[EXERCISE INPUT]

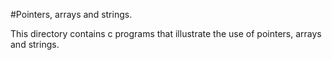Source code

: #Pointers, arrays and strings.

This directory contains c programs that illustrate the use of pointers, arrays and strings.

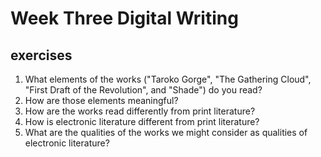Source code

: # Week Three Digital Writing #
## exercises ##
1. What elements of the works ("Taroko Gorge", "The Gathering Cloud", "First Draft of the Revolution", and "Shade") do you read?
2. How are those elements meaningful?
3. How are the works read differently from print literature?
4. How is electronic literature different from print literature?
5. What are the qualities of the works we might consider as qualities of electronic literature?
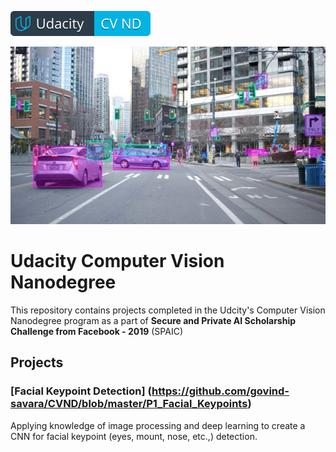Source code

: [![Udacity Computer Vision Nanodegree](images/cvnd.svg)](https://www.udacity.com/course/computer-vision-nanodegree--nd891)

![Computer Vision image](images/Computer_Vision.jpg)

# Udacity Computer Vision Nanodegree
This repository contains projects completed in the Udcity's Computer Vision Nanodegree program as a part of **Secure and Private AI Scholarship Challenge from Facebook - 2019** (SPAIC)

## Projects

### [Facial Keypoint Detection] (https://github.com/govind-savara/CVND/blob/master/P1_Facial_Keypoints)
Applying knowledge of image processing and deep learning to create a CNN for facial keypoint (eyes, mount, nose, etc.,) detection.

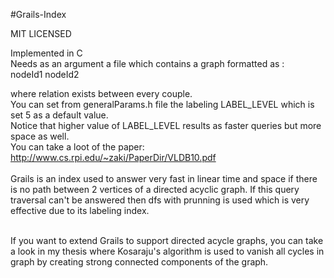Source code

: #Grails-Index

MIT LICENSED

Implemented in C </br>
Needs as an argument a file which contains a graph formatted as :</br>
  nodeId1 nodeId2</br>

where relation exists between every couple.</br>
You can set from generalParams.h file the labeling LABEL_LEVEL which is set 5 as a default value.</br>
Notice that higher value of LABEL_LEVEL results as faster queries but more space as well.</br>
You can take a loot of the paper:</br>
  http://www.cs.rpi.edu/~zaki/PaperDir/VLDB10.pdf</br>
</br>
Grails is an index used to answer very fast in linear time and space if there is no path between 2 vertices of a directed acyclic graph. If this query traversal can't be answered then dfs with prunning is used which is very effective due to its labeling index. </br></br>

If you want to extend Grails to support directed acycle graphs, you can take a look in my thesis where Kosaraju's algorithm is used to vanish all cycles in graph by creating strong connected components of the graph.</br>
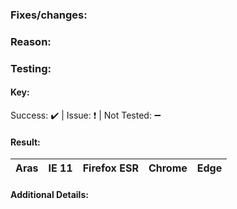 ### Fixes/changes:
<!-- Describe the modifications included in this pull request. -->

### Reason:
<!-- If you are submitting a fix for an Issue, reference the issue by number to link it. For example, you can link Issue 5 by entering #5. -->


### Testing:
<!-- What version(s) of Aras did you use to test these changes? Which browser(s)? -->

#### Key:
Success: :heavy_check_mark: | Issue: :heavy_exclamation_mark: | Not Tested: :heavy_minus_sign:

<!-- Use symbols indicate success/issue/not tested. Example row: -->
<!-- 11 SP9 | :heavy_check_mark: | :heavy_check_mark: | :heavy_exclamation_mark: | :heavy_minus_sign: -->

#### Result:
Aras | IE 11 | Firefox ESR | Chrome | Edge 
-----|-------|----------------|--------|------

#### Additional Details:
<!-- Optional. Add details if a browser had issues. Reference an issue if filed. -->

[/EXERCISE INPUT]

* ACTIVITY
Where pictures appear, drop them, and reproduce exactly only the lines running from the beginning of the data to the line that contains "## exercises ##", inclusive.

* RESPONSE TO THIS TASK
Source code

: #Pointers, arrays and strings.

This directory contains c programs that illustrate the use of pointers, arrays and strings.

Source code

: # Week Three Digital Writing #
## exercises ##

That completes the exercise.